3. Additional Indemnification Rights; Nonexclusivity.
(a) Scope. Notwithstanding any other provision of this Agreement, the Company hereby agrees to indemnify the Indemnitee to the fullest extent permitted by law,
notwithstanding that such indemnification is not specifically authorized by the other provisions of this Agreement, the Company’s Certificate of Incorporation, the Company’s Bylaws or by statute. In the event of any change after the date
of this Agreement in any applicable law, statute or rule which expands the right of a Delaware corporation to indemnify a member of its Board of Directors or an officer, such changes shall be, ipso facto, within the purview of an Indemnitee’s
rights, and the Company’s obligations, under this Agreement. In the event of any change in any applicable law, statute or rule which narrows the right of a Delaware corporation to indemnify a member of its Board of Directors or an officer, such
changes, to the extent not otherwise required by such law, statute or rule to be applied to this Agreement, shall have no effect on this Agreement or the parties’ rights and obligations hereunder.

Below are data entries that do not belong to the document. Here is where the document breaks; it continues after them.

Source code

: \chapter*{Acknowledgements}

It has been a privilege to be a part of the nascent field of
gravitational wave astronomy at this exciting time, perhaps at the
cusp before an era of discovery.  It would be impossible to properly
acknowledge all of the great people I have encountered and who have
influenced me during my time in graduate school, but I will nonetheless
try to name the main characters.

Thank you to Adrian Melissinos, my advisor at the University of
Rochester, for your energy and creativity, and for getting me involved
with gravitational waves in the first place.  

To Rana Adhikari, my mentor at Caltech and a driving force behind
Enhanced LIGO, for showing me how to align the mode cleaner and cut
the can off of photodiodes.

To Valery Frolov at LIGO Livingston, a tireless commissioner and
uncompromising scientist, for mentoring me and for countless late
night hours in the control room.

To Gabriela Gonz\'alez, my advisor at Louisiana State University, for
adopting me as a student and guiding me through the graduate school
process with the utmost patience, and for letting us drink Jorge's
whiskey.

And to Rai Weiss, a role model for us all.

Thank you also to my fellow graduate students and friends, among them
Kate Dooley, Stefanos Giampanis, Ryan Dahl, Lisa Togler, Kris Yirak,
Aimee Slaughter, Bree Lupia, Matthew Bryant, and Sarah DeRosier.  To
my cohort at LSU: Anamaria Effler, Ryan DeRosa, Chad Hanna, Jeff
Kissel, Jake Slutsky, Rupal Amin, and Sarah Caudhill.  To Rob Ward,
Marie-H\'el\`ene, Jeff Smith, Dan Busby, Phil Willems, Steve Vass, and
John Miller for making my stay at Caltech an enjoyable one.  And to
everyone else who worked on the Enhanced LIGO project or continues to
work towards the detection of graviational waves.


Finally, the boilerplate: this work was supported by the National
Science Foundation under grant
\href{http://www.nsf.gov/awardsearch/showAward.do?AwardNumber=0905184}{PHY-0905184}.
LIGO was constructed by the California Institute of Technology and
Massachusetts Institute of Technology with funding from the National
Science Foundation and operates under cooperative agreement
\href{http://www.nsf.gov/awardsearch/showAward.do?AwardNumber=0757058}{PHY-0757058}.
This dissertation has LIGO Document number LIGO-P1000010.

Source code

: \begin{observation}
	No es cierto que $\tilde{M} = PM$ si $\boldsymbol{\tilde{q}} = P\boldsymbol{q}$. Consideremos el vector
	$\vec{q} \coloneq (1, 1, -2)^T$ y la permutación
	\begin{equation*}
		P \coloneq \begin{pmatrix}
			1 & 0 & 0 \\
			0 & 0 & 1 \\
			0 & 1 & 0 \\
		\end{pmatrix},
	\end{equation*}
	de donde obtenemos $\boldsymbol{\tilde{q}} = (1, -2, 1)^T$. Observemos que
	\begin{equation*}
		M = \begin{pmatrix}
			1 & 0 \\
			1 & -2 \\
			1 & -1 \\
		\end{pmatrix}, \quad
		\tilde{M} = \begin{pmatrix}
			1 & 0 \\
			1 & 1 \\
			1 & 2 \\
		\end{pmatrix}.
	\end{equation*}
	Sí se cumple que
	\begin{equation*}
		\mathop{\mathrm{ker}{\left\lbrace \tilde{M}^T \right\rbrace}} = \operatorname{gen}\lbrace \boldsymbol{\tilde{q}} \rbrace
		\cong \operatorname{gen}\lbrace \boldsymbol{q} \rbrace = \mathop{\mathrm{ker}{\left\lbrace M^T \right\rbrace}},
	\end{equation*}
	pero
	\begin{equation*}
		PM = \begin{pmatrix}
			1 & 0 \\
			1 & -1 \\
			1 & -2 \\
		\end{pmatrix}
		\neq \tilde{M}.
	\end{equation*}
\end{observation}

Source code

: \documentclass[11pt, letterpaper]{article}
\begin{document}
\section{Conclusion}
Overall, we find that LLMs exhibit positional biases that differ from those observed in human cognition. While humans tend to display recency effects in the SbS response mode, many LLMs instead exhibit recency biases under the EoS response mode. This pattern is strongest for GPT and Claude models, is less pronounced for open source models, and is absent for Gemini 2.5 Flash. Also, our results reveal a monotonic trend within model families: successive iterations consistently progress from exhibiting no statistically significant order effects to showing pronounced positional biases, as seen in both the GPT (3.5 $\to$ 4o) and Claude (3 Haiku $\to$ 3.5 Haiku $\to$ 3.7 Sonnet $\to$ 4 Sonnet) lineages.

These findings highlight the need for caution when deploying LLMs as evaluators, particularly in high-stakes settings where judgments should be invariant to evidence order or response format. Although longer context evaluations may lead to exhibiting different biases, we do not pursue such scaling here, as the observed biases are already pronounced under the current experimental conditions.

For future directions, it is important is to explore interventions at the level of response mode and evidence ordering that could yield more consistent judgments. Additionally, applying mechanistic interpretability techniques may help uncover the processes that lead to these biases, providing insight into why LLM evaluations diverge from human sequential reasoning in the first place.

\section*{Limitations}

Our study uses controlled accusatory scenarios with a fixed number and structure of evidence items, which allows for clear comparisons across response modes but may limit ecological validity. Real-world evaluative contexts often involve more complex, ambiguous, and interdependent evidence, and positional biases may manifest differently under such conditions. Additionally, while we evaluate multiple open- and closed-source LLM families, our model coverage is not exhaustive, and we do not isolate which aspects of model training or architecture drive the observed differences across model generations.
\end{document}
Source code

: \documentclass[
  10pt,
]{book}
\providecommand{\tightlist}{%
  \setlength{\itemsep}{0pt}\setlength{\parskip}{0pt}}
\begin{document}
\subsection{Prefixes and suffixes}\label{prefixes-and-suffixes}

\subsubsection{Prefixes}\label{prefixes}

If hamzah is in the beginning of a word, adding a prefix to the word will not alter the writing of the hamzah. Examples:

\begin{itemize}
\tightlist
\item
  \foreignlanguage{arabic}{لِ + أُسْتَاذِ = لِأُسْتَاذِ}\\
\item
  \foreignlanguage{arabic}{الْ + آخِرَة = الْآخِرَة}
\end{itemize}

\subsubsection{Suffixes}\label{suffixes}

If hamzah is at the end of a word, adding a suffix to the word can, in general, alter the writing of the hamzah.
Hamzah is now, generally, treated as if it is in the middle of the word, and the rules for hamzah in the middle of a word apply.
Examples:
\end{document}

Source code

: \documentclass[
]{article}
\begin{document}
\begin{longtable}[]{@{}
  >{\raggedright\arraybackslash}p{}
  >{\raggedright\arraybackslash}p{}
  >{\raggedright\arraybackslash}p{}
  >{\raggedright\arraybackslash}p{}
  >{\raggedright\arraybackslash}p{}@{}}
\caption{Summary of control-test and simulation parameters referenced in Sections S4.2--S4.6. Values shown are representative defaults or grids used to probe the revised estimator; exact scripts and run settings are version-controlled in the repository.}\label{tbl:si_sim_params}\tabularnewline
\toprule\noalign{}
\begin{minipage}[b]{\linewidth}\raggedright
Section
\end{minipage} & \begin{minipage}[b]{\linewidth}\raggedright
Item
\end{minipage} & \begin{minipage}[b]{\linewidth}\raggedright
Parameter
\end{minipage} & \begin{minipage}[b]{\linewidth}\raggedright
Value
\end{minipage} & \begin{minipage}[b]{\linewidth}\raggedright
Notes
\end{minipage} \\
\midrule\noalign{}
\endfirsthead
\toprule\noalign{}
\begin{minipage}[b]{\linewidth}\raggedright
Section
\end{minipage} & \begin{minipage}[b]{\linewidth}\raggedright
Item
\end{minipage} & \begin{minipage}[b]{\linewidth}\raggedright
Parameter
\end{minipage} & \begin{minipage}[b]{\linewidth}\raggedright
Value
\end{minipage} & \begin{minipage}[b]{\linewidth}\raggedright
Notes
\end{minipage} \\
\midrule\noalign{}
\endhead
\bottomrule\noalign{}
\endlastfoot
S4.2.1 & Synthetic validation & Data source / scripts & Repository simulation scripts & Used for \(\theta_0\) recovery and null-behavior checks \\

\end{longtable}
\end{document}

(b) Nonexclusivity. The indemnification provided by this Agreement shall not be deemed exclusive
of any rights to which an Indemnitee may be entitled under the Company’s Certificate of Incorporation, the Company’s Bylaws, any agreement, any vote of stockholders or disinterested Directors, the General Corporation Law of the State of
Delaware, or otherwise, both as to action in Indemnitee’s official capacity and as to action in another capacity while holding such office. The indemnification provided under this Agreement shall continue as to Indemnitee for any action taken
or not taken while serving in an indemnified capacity even though Indemnitee may have ceased to serve in such capacity at the time of any action, suit or other covered proceeding.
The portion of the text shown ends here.